__THE TASK__: The response should be an exact copy of the records, with the pictures removed.

==*==

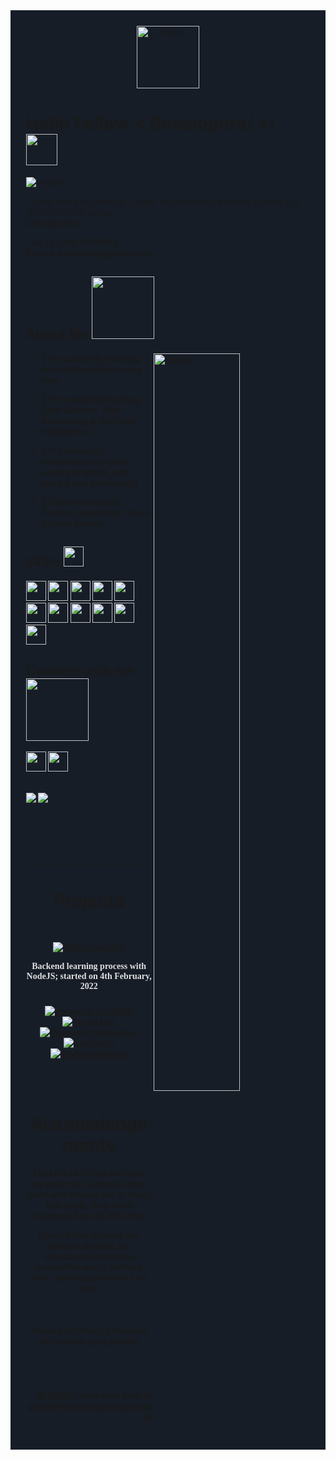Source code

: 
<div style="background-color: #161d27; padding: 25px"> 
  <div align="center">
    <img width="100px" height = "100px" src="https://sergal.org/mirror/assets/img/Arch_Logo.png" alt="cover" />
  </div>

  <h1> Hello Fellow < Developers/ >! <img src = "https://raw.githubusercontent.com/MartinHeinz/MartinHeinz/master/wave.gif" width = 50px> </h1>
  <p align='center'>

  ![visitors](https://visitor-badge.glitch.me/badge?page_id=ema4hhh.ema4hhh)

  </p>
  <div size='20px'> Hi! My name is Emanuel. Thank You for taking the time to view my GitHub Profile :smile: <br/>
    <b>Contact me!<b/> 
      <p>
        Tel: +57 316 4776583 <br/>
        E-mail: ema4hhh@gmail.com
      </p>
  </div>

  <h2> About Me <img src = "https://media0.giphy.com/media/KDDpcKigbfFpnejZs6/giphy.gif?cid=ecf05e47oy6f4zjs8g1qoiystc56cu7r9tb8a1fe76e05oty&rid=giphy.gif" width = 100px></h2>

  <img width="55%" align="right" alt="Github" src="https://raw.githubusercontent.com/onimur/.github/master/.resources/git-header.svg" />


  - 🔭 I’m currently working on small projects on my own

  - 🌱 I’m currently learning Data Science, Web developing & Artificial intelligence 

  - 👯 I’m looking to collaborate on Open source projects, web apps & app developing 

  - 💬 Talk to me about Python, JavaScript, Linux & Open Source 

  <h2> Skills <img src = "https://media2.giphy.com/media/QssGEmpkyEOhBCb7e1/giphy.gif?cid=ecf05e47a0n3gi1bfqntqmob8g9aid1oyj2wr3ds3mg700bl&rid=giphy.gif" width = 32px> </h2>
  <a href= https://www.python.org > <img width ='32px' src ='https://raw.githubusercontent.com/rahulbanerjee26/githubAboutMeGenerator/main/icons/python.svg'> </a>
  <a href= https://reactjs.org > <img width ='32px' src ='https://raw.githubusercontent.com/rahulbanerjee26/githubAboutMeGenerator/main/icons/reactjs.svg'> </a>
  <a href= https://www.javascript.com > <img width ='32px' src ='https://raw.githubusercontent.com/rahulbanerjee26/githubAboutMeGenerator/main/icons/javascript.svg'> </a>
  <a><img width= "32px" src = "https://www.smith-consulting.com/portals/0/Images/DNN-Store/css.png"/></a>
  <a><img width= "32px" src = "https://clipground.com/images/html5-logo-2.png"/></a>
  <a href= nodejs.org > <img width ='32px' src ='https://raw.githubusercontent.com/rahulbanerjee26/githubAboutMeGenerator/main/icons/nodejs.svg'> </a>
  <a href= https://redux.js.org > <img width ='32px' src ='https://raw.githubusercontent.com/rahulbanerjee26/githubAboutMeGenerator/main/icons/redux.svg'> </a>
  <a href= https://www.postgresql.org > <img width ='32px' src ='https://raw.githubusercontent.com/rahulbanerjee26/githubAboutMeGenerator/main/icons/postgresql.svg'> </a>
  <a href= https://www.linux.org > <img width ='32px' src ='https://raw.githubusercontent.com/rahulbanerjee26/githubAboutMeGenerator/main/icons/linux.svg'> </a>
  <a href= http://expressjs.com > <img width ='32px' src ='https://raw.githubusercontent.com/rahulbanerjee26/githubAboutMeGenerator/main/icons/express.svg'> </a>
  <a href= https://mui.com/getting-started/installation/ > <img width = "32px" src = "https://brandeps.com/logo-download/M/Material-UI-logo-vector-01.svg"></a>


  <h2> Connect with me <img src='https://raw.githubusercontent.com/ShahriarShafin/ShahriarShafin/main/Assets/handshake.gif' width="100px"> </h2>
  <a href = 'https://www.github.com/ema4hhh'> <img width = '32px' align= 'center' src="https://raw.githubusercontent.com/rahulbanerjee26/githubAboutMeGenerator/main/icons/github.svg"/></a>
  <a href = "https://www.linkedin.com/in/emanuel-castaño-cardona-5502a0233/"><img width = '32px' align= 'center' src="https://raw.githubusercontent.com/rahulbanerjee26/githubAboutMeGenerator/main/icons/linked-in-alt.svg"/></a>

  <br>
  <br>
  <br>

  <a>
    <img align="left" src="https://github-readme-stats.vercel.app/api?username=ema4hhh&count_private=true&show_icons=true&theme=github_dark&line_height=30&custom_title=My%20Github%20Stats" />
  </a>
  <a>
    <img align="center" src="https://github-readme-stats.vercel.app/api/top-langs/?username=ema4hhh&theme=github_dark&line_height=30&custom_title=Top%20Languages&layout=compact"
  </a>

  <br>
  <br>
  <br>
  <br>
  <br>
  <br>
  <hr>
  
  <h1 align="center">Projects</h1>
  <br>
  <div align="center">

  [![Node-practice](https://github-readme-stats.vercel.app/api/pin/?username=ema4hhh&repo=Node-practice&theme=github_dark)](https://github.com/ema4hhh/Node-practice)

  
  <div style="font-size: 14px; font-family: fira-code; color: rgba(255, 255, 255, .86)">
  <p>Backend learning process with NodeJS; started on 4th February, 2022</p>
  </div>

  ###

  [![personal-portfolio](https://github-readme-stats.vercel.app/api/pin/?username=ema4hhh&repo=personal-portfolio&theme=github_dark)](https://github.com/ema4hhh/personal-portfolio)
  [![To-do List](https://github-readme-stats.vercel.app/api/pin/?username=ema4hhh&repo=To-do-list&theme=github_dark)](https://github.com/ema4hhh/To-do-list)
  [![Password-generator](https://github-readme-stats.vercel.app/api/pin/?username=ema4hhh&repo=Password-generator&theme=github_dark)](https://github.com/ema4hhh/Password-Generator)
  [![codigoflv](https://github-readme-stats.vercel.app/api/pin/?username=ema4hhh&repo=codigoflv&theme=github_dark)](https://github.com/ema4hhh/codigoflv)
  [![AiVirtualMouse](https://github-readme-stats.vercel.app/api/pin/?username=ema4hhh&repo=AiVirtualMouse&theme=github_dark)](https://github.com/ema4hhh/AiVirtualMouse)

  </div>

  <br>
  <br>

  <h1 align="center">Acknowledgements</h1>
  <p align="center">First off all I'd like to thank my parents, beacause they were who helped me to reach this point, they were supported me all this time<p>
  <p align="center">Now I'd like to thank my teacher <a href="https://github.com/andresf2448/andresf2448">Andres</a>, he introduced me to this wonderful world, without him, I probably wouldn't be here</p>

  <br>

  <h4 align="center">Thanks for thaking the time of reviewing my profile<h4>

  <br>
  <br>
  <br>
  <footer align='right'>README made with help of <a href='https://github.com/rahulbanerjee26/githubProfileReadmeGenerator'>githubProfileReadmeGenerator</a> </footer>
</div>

==*==

__RESPONSE TO THE TASK__:
Source code

: 
<div style="background-color: #161d27; padding: 25px"> 
  <div align="center">
    <img width="100px" height = "100px" src="https://sergal.org/mirror/assets/img/Arch_Logo.png" alt="cover" />
  </div>

  <h1> Hello Fellow < Developers/ >! <img src = "https://raw.githubusercontent.com/MartinHeinz/MartinHeinz/master/wave.gif" width = 50px> </h1>
  <p align='center'>

  ![visitors](https://visitor-badge.glitch.me/badge?page_id=ema4hhh.ema4hhh)

  </p>
  <div size='20px'> Hi! My name is Emanuel. Thank You for taking the time to view my GitHub Profile :smile: <br/>
    <b>Contact me!<b/> 
      <p>
        Tel: +57 316 4776583 <br/>
        E-mail: ema4hhh@gmail.com
      </p>
  </div>

  <h2> About Me <img src = "https://media0.giphy.com/media/KDDpcKigbfFpnejZs6/giphy.gif?cid=ecf05e47oy6f4zjs8g1qoiystc56cu7r9tb8a1fe76e05oty&rid=giphy.gif" width = 100px></h2>

  <img width="55%" align="right" alt="Github" src="https://raw.githubusercontent.com/onimur/.github/master/.resources/git-header.svg" />


  - 🔭 I’m currently working on small projects on my own

  - 🌱 I’m currently learning Data Science, Web developing & Artificial intelligence 

  - 👯 I’m looking to collaborate on Open source projects, web apps & app developing 

  - 💬 Talk to me about Python, JavaScript, Linux & Open Source 

  <h2> Skills <img src = "https://media2.giphy.com/media/QssGEmpkyEOhBCb7e1/giphy.gif?cid=ecf05e47a0n3gi1bfqntqmob8g9aid1oyj2wr3ds3mg700bl&rid=giphy.gif" width = 32px> </h2>
  <a href= https://www.python.org > <img width ='32px' src ='https://raw.githubusercontent.com/rahulbanerjee26/githubAboutMeGenerator/main/icons/python.svg'> </a>
  <a href= https://reactjs.org > <img width ='32px' src ='https://raw.githubusercontent.com/rahulbanerjee26/githubAboutMeGenerator/main/icons/reactjs.svg'> </a>
  <a href= https://www.javascript.com > <img width ='32px' src ='https://raw.githubusercontent.com/rahulbanerjee26/githubAboutMeGenerator/main/icons/javascript.svg'> </a>
  <a><img width= "32px" src = "https://www.smith-consulting.com/portals/0/Images/DNN-Store/css.png"/></a>
  <a><img width= "32px" src = "https://clipground.com/images/html5-logo-2.png"/></a>
  <a href= nodejs.org > <img width ='32px' src ='https://raw.githubusercontent.com/rahulbanerjee26/githubAboutMeGenerator/main/icons/nodejs.svg'> </a>
  <a href= https://redux.js.org > <img width ='32px' src ='https://raw.githubusercontent.com/rahulbanerjee26/githubAboutMeGenerator/main/icons/redux.svg'> </a>
  <a href= https://www.postgresql.org > <img width ='32px' src ='https://raw.githubusercontent.com/rahulbanerjee26/githubAboutMeGenerator/main/icons/postgresql.svg'> </a>
  <a href= https://www.linux.org > <img width ='32px' src ='https://raw.githubusercontent.com/rahulbanerjee26/githubAboutMeGenerator/main/icons/linux.svg'> </a>
  <a href= http://expressjs.com > <img width ='32px' src ='https://raw.githubusercontent.com/rahulbanerjee26/githubAboutMeGenerator/main/icons/express.svg'> </a>
  <a href= https://mui.com/getting-started/installation/ > <img width = "32px" src = "https://brandeps.com/logo-download/M/Material-UI-logo-vector-01.svg"></a>


  <h2> Connect with me <img src='https://raw.githubusercontent.com/ShahriarShafin/ShahriarShafin/main/Assets/handshake.gif' width="100px"> </h2>
  <a href = 'https://www.github.com/ema4hhh'> <img width = '32px' align= 'center' src="https://raw.githubusercontent.com/rahulbanerjee26/githubAboutMeGenerator/main/icons/github.svg"/></a>
  <a href = "https://www.linkedin.com/in/emanuel-castaño-cardona-5502a0233/"><img width = '32px' align= 'center' src="https://raw.githubusercontent.com/rahulbanerjee26/githubAboutMeGenerator/main/icons/linked-in-alt.svg"/></a>

  <br>
  <br>
  <br>

  <a>
    <img align="left" src="https://github-readme-stats.vercel.app/api?username=ema4hhh&count_private=true&show_icons=true&theme=github_dark&line_height=30&custom_title=My%20Github%20Stats" />
  </a>
  <a>
    <img align="center" src="https://github-readme-stats.vercel.app/api/top-langs/?username=ema4hhh&theme=github_dark&line_height=30&custom_title=Top%20Languages&layout=compact"
  </a>

  <br>
  <br>
  <br>
  <br>
  <br>
  <br>
  <hr>
  
  <h1 align="center">Projects</h1>
  <br>
  <div align="center">

  [![Node-practice](https://github-readme-stats.vercel.app/api/pin/?username=ema4hhh&repo=Node-practice&theme=github_dark)](https://github.com/ema4hhh/Node-practice)

  
  <div style="font-size: 14px; font-family: fira-code; color: rgba(255, 255, 255, .86)">
  <p>Backend learning process with NodeJS; started on 4th February, 2022</p>
  </div>

  ###

  [![personal-portfolio](https://github-readme-stats.vercel.app/api/pin/?username=ema4hhh&repo=personal-portfolio&theme=github_dark)](https://github.com/ema4hhh/personal-portfolio)
  [![To-do List](https://github-readme-stats.vercel.app/api/pin/?username=ema4hhh&repo=To-do-list&theme=github_dark)](https://github.com/ema4hhh/To-do-list)
  [![Password-generator](https://github-readme-stats.vercel.app/api/pin/?username=ema4hhh&repo=Password-generator&theme=github_dark)](https://github.com/ema4hhh/Password-Generator)
  [![codigoflv](https://github-readme-stats.vercel.app/api/pin/?username=ema4hhh&repo=codigoflv&theme=github_dark)](https://github.com/ema4hhh/codigoflv)
  [![AiVirtualMouse](https://github-readme-stats.vercel.app/api/pin/?username=ema4hhh&repo=AiVirtualMouse&theme=github_dark)](https://github.com/ema4hhh/AiVirtualMouse)

  </div>

  <br>
  <br>

  <h1 align="center">Acknowledgements</h1>
  <p align="center">First off all I'd like to thank my parents, beacause they were who helped me to reach this point, they were supported me all this time<p>
  <p align="center">Now I'd like to thank my teacher <a href="https://github.com/andresf2448/andresf2448">Andres</a>, he introduced me to this wonderful world, without him, I probably wouldn't be here</p>

  <br>

  <h4 align="center">Thanks for thaking the time of reviewing my profile<h4>

  <br>
  <br>
  <br>
  <footer align='right'>README made with help of <a href='https://github.com/rahulbanerjee26/githubProfileReadmeGenerator'>githubProfileReadmeGenerator</a> </footer>
</div>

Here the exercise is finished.